Description of the task —
Of the lines below, copy those that hold the word "Adult".

Dataset records —
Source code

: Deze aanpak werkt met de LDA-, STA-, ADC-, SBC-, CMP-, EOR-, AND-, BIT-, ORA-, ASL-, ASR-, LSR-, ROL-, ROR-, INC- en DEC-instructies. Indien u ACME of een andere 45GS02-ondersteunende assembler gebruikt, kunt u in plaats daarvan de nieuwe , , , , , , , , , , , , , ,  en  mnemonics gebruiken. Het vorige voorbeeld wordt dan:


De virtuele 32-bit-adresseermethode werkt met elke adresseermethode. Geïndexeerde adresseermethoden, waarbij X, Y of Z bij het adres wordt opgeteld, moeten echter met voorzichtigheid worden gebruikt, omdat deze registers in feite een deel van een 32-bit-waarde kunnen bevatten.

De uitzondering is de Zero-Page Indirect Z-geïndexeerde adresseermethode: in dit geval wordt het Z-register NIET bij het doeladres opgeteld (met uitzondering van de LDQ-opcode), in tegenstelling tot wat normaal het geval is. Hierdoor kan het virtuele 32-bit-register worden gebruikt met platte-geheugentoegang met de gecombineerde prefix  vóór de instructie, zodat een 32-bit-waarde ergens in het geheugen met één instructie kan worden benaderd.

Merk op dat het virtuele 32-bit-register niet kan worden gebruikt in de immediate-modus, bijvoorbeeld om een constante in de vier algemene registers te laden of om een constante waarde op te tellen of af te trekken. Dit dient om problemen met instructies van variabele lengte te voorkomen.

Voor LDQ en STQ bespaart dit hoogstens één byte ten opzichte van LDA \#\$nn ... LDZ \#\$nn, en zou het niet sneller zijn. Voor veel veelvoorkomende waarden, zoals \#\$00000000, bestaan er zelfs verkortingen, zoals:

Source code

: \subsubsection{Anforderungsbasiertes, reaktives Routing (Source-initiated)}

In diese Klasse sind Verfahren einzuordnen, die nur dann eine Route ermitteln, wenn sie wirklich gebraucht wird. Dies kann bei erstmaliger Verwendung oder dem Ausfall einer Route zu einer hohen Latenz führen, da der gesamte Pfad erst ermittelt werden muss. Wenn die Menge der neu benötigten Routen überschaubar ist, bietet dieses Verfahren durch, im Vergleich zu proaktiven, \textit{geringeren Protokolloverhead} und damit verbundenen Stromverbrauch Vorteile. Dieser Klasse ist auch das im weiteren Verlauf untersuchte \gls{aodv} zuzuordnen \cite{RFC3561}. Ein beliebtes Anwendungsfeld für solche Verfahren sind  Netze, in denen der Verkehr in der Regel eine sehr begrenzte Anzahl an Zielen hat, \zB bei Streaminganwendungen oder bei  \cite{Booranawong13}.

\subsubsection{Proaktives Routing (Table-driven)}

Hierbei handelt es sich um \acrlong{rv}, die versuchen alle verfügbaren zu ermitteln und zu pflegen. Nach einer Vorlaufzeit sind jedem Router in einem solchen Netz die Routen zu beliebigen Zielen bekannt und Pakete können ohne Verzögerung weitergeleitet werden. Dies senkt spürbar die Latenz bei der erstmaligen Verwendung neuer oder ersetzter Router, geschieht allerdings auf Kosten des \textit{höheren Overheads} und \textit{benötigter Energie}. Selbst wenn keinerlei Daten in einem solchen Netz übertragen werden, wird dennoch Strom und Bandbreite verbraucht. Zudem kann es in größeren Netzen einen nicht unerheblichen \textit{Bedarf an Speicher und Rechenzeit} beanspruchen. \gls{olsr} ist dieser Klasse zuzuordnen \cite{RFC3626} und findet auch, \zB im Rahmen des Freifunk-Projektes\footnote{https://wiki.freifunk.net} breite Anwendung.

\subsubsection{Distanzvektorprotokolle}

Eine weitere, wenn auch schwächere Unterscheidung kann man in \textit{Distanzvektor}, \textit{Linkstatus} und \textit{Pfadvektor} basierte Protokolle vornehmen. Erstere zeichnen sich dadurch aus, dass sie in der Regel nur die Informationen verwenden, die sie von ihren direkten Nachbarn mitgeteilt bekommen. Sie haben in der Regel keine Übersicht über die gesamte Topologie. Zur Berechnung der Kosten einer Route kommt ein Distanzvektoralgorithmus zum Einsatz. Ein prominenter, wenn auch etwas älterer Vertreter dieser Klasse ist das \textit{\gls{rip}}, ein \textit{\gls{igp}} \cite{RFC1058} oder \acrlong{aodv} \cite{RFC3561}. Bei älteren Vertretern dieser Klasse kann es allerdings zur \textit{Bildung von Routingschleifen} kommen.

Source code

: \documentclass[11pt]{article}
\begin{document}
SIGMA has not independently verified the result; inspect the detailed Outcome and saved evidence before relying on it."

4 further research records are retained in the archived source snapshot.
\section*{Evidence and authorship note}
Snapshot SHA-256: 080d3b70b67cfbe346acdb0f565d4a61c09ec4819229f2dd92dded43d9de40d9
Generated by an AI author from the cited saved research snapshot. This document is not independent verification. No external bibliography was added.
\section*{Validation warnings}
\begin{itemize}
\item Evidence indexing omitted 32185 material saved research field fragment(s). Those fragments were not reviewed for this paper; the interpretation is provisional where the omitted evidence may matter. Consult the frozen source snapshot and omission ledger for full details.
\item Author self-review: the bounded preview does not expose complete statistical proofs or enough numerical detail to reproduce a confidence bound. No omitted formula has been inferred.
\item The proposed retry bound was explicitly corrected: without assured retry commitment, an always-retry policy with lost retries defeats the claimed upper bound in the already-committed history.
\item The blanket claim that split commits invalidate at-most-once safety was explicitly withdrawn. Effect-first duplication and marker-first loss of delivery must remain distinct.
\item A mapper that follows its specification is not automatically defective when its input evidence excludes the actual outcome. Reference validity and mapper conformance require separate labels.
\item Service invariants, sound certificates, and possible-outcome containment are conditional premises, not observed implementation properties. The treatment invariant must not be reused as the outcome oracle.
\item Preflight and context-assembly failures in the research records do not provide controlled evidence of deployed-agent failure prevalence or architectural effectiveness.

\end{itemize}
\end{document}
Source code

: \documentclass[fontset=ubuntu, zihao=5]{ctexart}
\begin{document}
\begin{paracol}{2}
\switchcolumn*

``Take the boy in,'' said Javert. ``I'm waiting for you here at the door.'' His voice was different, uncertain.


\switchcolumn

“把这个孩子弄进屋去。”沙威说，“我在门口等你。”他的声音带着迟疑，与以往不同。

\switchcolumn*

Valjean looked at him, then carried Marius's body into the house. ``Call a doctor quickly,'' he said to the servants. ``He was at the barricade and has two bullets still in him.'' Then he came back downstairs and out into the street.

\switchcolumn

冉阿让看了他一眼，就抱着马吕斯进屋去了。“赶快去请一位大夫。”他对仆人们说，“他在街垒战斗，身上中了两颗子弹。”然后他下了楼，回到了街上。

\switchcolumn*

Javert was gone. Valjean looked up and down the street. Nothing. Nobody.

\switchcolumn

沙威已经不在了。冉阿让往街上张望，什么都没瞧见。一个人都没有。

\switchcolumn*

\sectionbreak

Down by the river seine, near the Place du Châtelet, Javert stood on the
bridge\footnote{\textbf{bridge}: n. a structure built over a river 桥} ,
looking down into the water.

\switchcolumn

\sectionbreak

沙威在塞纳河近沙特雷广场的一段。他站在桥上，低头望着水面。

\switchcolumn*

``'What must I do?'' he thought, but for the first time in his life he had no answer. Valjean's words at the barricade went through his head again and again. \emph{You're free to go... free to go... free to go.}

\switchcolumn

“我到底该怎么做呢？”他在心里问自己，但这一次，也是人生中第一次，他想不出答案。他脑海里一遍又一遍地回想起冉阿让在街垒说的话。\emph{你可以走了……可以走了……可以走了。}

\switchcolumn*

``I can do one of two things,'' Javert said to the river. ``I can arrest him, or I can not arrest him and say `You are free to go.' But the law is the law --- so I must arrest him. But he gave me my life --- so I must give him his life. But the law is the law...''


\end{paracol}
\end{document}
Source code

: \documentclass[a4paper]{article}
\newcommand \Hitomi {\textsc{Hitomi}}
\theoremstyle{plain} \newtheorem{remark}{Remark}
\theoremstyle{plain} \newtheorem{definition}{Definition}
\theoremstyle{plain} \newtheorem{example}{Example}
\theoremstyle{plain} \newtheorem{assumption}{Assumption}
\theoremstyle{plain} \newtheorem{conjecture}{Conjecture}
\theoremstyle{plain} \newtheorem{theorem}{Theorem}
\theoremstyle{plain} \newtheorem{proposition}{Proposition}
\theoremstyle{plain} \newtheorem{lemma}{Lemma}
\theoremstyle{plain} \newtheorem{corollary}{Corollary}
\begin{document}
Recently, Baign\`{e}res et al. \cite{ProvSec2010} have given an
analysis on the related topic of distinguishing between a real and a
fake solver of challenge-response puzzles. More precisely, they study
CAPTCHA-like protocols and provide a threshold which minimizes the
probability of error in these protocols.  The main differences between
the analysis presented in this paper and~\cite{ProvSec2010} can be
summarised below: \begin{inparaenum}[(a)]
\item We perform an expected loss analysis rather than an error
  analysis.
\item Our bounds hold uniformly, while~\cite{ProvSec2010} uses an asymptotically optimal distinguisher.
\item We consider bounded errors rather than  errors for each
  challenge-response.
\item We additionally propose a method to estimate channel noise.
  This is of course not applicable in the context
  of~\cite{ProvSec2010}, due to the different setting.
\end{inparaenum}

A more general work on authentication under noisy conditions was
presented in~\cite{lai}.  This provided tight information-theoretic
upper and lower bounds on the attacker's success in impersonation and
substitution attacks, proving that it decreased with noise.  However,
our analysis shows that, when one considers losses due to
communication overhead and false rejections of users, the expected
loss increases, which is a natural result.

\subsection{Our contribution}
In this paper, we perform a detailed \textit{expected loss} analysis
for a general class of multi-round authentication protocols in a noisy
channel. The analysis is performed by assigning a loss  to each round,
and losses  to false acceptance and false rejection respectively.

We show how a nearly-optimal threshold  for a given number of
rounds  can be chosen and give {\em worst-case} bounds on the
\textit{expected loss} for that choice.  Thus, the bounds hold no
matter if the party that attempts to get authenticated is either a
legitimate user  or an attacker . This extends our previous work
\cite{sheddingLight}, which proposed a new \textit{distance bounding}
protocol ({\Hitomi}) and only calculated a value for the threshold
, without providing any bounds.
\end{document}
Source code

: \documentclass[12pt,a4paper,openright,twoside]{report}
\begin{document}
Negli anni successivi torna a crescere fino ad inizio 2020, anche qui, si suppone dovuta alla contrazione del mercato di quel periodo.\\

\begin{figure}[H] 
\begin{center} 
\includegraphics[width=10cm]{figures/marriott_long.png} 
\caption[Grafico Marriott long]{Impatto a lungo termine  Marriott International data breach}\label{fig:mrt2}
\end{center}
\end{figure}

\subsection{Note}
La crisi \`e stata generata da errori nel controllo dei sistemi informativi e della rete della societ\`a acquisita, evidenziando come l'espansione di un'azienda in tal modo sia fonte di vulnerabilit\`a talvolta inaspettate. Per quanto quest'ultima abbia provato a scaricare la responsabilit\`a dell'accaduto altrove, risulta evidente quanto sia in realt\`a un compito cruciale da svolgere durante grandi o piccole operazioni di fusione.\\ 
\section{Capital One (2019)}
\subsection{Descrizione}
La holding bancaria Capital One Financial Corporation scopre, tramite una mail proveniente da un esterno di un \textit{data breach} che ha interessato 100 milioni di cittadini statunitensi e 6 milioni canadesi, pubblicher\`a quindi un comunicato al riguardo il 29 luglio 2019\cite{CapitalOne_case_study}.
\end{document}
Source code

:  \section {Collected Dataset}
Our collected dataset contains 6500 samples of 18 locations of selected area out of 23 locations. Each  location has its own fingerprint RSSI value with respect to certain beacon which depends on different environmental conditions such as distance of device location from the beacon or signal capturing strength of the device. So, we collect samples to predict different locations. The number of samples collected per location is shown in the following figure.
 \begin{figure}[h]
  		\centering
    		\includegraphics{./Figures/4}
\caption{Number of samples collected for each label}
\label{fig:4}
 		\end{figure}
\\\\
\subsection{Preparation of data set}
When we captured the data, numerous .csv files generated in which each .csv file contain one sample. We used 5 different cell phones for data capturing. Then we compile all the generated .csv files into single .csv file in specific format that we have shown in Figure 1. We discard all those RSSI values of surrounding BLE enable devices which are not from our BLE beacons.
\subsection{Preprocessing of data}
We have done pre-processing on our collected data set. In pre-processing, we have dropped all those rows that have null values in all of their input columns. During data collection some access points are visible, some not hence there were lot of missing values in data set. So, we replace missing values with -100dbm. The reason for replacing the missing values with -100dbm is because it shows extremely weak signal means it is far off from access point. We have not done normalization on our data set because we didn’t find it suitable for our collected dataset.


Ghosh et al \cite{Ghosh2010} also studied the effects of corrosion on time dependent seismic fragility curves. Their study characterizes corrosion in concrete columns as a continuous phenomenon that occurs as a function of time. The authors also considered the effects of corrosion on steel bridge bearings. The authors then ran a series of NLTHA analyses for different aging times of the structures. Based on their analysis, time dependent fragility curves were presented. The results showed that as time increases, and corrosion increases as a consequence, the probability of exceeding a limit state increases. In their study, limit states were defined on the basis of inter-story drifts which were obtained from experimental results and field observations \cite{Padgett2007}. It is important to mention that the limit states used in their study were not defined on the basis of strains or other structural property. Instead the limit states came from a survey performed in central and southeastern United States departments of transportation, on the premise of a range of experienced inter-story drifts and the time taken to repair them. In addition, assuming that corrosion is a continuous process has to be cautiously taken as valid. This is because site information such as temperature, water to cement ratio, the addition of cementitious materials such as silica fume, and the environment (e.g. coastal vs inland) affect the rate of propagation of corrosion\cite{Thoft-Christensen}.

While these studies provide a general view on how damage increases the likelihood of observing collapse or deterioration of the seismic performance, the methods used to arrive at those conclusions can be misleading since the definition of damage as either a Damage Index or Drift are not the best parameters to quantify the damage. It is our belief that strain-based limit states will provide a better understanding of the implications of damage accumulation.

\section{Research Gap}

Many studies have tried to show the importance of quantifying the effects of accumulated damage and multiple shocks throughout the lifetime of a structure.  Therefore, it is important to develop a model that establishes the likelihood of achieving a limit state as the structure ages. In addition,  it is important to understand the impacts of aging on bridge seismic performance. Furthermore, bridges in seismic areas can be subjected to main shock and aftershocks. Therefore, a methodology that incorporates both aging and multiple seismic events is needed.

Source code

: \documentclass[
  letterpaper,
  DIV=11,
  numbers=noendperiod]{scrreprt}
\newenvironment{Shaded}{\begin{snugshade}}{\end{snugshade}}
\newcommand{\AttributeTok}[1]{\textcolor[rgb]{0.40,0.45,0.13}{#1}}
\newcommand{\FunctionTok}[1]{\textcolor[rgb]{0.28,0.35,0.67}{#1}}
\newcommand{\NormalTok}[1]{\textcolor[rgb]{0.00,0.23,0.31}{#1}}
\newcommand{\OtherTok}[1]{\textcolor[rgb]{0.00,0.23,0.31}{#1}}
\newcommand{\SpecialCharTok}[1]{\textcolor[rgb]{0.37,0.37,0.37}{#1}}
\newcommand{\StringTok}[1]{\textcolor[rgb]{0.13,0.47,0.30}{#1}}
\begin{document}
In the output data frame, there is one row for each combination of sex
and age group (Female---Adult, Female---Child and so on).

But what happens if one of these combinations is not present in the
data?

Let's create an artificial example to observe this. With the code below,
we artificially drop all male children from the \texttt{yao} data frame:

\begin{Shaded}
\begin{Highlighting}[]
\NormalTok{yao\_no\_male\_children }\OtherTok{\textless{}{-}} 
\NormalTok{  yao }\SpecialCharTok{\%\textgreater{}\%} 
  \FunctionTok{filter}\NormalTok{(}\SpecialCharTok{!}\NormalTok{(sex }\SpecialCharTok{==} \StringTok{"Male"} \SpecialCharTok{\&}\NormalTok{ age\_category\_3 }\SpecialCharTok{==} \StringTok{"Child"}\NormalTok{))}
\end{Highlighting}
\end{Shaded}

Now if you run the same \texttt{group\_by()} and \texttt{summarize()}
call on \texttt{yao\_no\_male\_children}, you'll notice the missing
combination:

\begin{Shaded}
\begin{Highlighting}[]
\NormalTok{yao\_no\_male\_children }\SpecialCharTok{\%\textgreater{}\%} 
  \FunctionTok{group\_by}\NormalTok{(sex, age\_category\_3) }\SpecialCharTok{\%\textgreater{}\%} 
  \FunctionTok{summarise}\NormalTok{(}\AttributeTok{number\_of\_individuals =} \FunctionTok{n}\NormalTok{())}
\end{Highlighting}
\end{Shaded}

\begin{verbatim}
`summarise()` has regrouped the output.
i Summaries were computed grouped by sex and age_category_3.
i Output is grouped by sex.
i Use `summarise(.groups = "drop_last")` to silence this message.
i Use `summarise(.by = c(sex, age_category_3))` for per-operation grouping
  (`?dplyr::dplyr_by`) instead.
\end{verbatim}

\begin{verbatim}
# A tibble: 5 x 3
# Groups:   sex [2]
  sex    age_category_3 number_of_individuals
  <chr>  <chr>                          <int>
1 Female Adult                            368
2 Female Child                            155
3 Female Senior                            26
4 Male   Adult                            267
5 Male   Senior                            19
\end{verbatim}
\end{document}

Your response —
and age group (Female---Adult, Female---Child and so on).
1 Female Adult                            368
4 Male   Adult                            267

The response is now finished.